WHAT THIS TASK INVOLVES:
In the records below, find the line containing "for (int i = 0; i < arr.length;" and the line containing "int max = A[0][0];"; please repeat exactly the lines from one to the other, both included, and nothing more.

PROVIDED DATA:
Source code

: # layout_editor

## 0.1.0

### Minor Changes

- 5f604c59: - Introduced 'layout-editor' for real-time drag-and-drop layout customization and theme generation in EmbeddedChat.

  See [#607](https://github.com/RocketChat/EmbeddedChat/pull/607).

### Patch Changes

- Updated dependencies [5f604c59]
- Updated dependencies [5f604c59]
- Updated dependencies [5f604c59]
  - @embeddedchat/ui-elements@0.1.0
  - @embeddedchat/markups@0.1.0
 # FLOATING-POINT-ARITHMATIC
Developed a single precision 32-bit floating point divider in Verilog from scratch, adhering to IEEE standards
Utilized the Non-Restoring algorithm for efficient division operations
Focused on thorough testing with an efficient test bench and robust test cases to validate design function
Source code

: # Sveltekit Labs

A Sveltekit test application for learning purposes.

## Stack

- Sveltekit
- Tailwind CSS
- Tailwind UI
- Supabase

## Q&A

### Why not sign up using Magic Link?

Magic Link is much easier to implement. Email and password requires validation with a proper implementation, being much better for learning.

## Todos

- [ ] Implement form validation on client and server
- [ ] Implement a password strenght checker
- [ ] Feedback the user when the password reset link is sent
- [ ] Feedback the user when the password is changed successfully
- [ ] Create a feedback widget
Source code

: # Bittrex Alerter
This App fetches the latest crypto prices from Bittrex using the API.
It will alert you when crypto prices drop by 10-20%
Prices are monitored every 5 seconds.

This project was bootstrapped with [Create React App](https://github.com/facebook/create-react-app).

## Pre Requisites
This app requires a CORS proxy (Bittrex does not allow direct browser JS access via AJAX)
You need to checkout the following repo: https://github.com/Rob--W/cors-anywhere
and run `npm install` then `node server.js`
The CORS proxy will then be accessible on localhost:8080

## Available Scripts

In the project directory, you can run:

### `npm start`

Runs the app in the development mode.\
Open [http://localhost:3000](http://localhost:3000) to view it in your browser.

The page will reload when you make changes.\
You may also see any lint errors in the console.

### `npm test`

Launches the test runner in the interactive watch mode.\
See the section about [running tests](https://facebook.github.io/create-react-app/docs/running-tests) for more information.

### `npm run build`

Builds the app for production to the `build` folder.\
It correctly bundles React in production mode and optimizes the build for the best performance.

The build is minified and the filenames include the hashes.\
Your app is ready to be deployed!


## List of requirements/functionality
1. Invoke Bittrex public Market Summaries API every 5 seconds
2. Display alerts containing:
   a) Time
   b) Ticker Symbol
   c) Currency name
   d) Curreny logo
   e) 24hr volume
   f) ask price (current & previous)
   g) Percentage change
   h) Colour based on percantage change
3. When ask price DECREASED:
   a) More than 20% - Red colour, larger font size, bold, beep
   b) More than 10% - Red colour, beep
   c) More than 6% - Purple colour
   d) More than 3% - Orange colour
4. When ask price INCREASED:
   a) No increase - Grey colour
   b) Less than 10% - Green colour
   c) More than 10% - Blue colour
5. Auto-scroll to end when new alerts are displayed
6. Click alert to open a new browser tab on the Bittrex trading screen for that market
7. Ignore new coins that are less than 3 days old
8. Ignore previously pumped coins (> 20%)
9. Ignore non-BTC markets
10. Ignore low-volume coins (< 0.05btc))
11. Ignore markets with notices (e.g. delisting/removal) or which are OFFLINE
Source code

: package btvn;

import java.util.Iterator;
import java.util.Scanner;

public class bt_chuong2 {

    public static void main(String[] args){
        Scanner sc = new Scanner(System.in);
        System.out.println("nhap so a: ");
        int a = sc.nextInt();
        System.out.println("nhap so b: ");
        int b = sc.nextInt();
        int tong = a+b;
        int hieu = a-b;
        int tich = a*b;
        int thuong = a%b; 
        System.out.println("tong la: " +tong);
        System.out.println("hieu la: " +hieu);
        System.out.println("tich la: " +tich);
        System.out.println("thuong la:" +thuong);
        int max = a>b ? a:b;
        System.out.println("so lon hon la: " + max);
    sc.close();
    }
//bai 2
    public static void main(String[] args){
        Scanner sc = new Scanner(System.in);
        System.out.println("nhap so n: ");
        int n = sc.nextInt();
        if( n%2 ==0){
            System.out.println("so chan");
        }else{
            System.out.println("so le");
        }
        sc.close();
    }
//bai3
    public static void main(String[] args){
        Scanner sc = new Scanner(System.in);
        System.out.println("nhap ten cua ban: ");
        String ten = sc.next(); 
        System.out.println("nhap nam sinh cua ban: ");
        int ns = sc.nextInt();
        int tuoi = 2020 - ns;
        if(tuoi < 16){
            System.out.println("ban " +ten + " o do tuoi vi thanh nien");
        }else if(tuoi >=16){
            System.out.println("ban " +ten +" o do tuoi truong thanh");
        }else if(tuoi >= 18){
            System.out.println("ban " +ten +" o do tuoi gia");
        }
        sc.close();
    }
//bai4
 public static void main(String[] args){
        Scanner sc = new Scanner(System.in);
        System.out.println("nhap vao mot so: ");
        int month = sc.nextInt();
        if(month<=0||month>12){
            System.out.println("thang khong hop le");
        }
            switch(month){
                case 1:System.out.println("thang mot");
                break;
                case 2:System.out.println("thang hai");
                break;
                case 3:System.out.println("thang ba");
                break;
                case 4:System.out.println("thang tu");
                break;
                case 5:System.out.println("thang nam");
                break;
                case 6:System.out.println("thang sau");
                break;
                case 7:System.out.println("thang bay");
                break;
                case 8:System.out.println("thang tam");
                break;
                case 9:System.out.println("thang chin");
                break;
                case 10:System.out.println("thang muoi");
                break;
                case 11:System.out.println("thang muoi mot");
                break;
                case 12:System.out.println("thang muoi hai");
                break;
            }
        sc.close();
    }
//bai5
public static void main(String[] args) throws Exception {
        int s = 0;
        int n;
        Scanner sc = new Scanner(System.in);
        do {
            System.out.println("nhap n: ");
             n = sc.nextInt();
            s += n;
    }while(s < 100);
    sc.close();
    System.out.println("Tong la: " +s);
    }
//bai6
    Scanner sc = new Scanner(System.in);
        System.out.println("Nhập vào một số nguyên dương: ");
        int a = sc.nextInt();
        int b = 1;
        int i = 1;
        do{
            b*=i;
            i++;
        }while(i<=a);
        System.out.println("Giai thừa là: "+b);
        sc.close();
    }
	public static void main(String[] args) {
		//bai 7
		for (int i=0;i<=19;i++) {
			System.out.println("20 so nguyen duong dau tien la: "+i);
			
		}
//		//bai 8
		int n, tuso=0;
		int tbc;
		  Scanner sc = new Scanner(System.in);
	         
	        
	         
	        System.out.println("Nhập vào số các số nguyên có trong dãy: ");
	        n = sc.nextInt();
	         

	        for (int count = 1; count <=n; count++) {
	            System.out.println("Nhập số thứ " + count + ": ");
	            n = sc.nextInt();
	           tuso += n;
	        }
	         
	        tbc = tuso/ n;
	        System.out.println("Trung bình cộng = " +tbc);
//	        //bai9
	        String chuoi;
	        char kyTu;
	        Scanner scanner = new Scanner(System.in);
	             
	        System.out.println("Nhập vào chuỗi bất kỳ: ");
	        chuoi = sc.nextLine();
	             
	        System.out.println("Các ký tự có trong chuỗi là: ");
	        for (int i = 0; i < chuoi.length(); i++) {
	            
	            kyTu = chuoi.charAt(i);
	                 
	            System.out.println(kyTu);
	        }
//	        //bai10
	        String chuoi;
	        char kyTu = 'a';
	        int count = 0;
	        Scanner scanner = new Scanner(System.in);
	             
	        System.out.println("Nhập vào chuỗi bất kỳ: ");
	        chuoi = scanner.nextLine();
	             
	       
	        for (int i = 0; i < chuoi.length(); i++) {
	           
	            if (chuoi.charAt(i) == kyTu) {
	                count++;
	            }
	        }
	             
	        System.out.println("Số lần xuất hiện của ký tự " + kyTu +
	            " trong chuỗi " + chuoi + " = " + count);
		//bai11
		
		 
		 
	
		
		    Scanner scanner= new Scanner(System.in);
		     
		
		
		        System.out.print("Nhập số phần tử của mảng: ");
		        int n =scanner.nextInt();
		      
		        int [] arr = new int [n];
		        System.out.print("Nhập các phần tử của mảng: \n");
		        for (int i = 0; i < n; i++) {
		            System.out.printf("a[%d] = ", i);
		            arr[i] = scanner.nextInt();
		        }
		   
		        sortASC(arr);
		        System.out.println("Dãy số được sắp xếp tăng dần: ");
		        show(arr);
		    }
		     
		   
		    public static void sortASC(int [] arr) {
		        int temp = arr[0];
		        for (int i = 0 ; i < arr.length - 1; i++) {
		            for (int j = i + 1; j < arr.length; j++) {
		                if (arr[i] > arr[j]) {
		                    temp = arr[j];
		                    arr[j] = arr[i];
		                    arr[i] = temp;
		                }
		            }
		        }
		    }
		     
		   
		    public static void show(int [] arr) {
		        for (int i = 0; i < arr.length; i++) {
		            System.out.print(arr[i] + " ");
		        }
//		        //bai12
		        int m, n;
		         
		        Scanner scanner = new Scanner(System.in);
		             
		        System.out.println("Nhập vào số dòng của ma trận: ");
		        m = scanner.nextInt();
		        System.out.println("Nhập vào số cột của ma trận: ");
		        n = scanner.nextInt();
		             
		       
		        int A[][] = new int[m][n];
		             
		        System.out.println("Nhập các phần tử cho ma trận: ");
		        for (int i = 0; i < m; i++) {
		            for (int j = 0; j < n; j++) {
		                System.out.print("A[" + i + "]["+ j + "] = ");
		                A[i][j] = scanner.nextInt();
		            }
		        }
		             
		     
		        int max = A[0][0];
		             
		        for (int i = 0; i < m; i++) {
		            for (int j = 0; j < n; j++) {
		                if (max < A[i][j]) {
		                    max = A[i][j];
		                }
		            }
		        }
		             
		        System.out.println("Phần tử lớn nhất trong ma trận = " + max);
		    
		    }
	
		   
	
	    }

YOUR SOLUTION:
		        for (int i = 0; i < arr.length; i++) {
		            System.out.print(arr[i] + " ");
		        }
//		        //bai12
		        int m, n;
		         
		        Scanner scanner = new Scanner(System.in);
		             
		        System.out.println("Nhập vào số dòng của ma trận: ");
		        m = scanner.nextInt();
		        System.out.println("Nhập vào số cột của ma trận: ");
		        n = scanner.nextInt();
		             
		       
		        int A[][] = new int[m][n];
		             
		        System.out.println("Nhập các phần tử cho ma trận: ");
		        for (int i = 0; i < m; i++) {
		            for (int j = 0; j < n; j++) {
		                System.out.print("A[" + i + "]["+ j + "] = ");
		                A[i][j] = scanner.nextInt();
		            }
		        }
		             
		     
		        int max = A[0][0];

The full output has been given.